## What the task requires
Since only the words are wanted, reproduce every entry exactly and leave the images behind.

## Extracted material
════════════════════
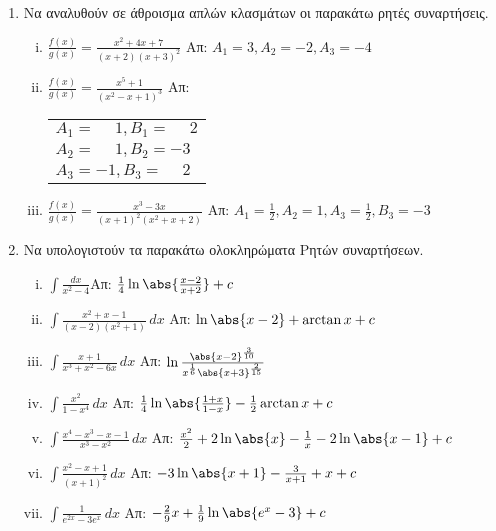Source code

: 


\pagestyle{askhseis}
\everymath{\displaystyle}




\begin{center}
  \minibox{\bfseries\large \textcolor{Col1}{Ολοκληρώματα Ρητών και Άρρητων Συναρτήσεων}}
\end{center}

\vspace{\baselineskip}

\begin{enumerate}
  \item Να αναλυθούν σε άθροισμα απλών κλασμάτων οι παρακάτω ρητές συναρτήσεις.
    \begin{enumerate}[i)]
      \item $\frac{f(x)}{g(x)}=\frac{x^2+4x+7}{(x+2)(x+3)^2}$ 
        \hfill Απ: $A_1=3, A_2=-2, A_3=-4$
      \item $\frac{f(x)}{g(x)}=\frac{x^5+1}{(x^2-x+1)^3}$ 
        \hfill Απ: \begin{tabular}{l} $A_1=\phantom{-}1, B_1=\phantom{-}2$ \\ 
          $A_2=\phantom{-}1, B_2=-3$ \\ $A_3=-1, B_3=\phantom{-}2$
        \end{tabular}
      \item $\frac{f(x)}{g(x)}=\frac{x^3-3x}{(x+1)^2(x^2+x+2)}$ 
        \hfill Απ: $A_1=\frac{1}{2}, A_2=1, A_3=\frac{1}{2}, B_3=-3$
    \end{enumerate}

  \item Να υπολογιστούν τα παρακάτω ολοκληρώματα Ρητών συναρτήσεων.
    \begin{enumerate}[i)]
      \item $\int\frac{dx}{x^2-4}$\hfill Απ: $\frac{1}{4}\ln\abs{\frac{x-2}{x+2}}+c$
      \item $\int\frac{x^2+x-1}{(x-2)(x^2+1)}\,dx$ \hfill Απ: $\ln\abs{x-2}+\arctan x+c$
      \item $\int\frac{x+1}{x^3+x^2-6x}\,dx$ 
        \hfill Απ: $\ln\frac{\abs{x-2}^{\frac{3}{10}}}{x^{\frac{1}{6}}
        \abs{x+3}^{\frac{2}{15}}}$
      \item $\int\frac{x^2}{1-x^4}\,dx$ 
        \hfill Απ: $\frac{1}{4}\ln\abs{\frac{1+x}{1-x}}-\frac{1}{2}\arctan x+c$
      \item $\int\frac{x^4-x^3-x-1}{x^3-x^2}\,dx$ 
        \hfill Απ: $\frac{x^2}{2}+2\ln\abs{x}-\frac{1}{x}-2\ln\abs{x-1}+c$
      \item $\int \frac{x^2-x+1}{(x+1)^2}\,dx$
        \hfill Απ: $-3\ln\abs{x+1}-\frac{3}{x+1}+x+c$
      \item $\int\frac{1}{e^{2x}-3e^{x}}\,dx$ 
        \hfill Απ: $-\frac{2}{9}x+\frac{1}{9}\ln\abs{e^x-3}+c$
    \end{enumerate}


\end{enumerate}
════════════════════
## Final answer
Source code

: 


\pagestyle{askhseis}
\everymath{\displaystyle}




\begin{center}
  \minibox{\bfseries\large \textcolor{Col1}{Ολοκληρώματα Ρητών και Άρρητων Συναρτήσεων}}
\end{center}

\vspace{\baselineskip}

\begin{enumerate}
  \item Να αναλυθούν σε άθροισμα απλών κλασμάτων οι παρακάτω ρητές συναρτήσεις.
    \begin{enumerate}[i)]
      \item $\frac{f(x)}{g(x)}=\frac{x^2+4x+7}{(x+2)(x+3)^2}$ 
        \hfill Απ: $A_1=3, A_2=-2, A_3=-4$
      \item $\frac{f(x)}{g(x)}=\frac{x^5+1}{(x^2-x+1)^3}$ 
        \hfill Απ: \begin{tabular}{l} $A_1=\phantom{-}1, B_1=\phantom{-}2$ \\ 
          $A_2=\phantom{-}1, B_2=-3$ \\ $A_3=-1, B_3=\phantom{-}2$
        \end{tabular}
      \item $\frac{f(x)}{g(x)}=\frac{x^3-3x}{(x+1)^2(x^2+x+2)}$ 
        \hfill Απ: $A_1=\frac{1}{2}, A_2=1, A_3=\frac{1}{2}, B_3=-3$
    \end{enumerate}

  \item Να υπολογιστούν τα παρακάτω ολοκληρώματα Ρητών συναρτήσεων.
    \begin{enumerate}[i)]
      \item $\int\frac{dx}{x^2-4}$\hfill Απ: $\frac{1}{4}\ln\abs{\frac{x-2}{x+2}}+c$
      \item $\int\frac{x^2+x-1}{(x-2)(x^2+1)}\,dx$ \hfill Απ: $\ln\abs{x-2}+\arctan x+c$
      \item $\int\frac{x+1}{x^3+x^2-6x}\,dx$ 
        \hfill Απ: $\ln\frac{\abs{x-2}^{\frac{3}{10}}}{x^{\frac{1}{6}}
        \abs{x+3}^{\frac{2}{15}}}$
      \item $\int\frac{x^2}{1-x^4}\,dx$ 
        \hfill Απ: $\frac{1}{4}\ln\abs{\frac{1+x}{1-x}}-\frac{1}{2}\arctan x+c$
      \item $\int\frac{x^4-x^3-x-1}{x^3-x^2}\,dx$ 
        \hfill Απ: $\frac{x^2}{2}+2\ln\abs{x}-\frac{1}{x}-2\ln\abs{x-1}+c$
      \item $\int \frac{x^2-x+1}{(x+1)^2}\,dx$
        \hfill Απ: $-3\ln\abs{x+1}-\frac{3}{x+1}+x+c$
      \item $\int\frac{1}{e^{2x}-3e^{x}}\,dx$ 
        \hfill Απ: $-\frac{2}{9}x+\frac{1}{9}\ln\abs{e^x-3}+c$
    \end{enumerate}


\end{enumerate}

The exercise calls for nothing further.